General information
- Type: Civil training and touring aircraft
- National origin: Italy
- Designer: Renato Bucciero
- Number built: at least 2

History
- First flight: 2 July 1968

= Bucciero SVIT =

The Bucciero SVIT, (SVIT - Studio per un Velivolo da Instruzione e Turismo, English:study of an aircraft for training and touring), was a single engine, mid-wing, training and touring aircraft designed and constructed by a group of Alitalia staff in the 1960s, at least two of which were built.

==Design and development==
The all-metal, two-seat Bucciero SVIT was designed by an Alitalia airline pilot, Renato Bucciero. Gastone Canal, an engineer with the same airline, assisted with its construction which began in July 1966. Later, plans for the production of three more, slightly refined SVITs involved nine more of Bucciero's Aeritalia colleagues.
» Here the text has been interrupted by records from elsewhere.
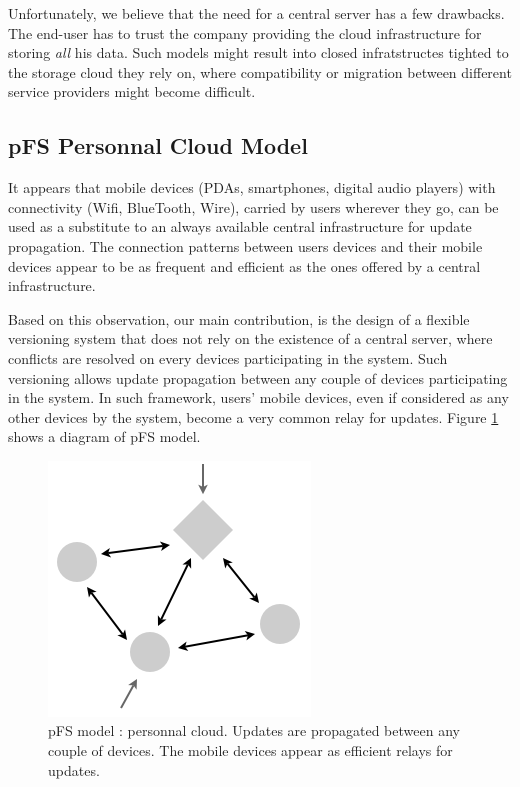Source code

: Unfortunately, we believe that the need for a central server has a few
drawbacks. The end-user has to trust the company providing the cloud
infrastructure for storing \emph{all} his data. Such models might
result into closed infratstructes tighted to the storage cloud
they rely on, where compatibility or migration between different
service providers might become difficult.

\subsection {pFS Personnal Cloud Model}

It appears that mobile devices (PDAs, smartphones, digital audio
players) with connectivity (Wifi, BlueTooth, Wire), carried by users
wherever they go, can be used as a substitute to an always available
central infrastructure for update propagation. The connection patterns
between users devices and their mobile devices appear to be as
frequent and efficient as the ones offered by a central
infrastructure.

Based on this observation, our main contribution, is the design of a
flexible versioning system that does not rely on the existence of a
central server, where conflicts are resolved on every devices
participating in the system. Such versioning allows update propagation
between any couple of devices participating in the system. In such
framework, users' mobile devices, even if considered as any other
devices by the system, become a very common relay for updates. Figure
\ref{PfsModel} shows a diagram of pFS model.

\begin{figure}[ht]
\begin{center}
  \includegraphics [scale=0.4] {img/pfs_model}
  \caption{\label{PfsModel} {\small pFS model : personnal
      cloud. Updates are propagated between any couple of
      devices. The mobile devices appear as efficient relays 
      for updates.}}
\end{center}
\end{figure}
The SVIT was a fairly conventional single-engined aircraft with side-by-side seating for two, though Bucciero favoured a mid wing design rather than the more common low wing. The wing had constant chord, rounded tips and dihedral (aircraft) of 2.5° throughout, built around a two spar torsion box. Its trailing edge carried slotted flaps. The rectangular, low set, tailplane was of the all moving type with full span anti-tabs and the straight tapered fin and rudder was assisted by a small dorsal extension and an underside fin.

The fuselage forward of the cabin was circular in cross section, built around a tube steel frame. Non-inflammable plastic was used for the engine cowling, with aluminium sheet behind. The cabin and tapering rear fuselage had a rectangular cross section and was a semi-monocoque structure. The port side of the Plexiglass canopy hinged upwards for access to the cabin, which was fitted with dual controls. A port side door provided access to a baggage compartment behind the seats. The fixed tricycle undercarriage had fuselage mounted cantilever steel spring legs; the main wheels had brakes and the nosewheel was steerable.

Initially the SVIT was powered by an 85 hp (63 kW) Continental C85 flat four engine. This was used for its first flight (2 July 1968) and took it through to certification in April 1969. That engine was then immediately replaced with a 100 hp (75 kW) Continental O-200. There were plans to build three more SVITs with this engine, modifications to the undercarriage, a sliding canopy and a rounded rear decking but only one was completed. This SVIT 70 was scheduled to fly in the Summer of 1971. Registered I-FABO, it was exhibited at the Turin Air Show in June 1972.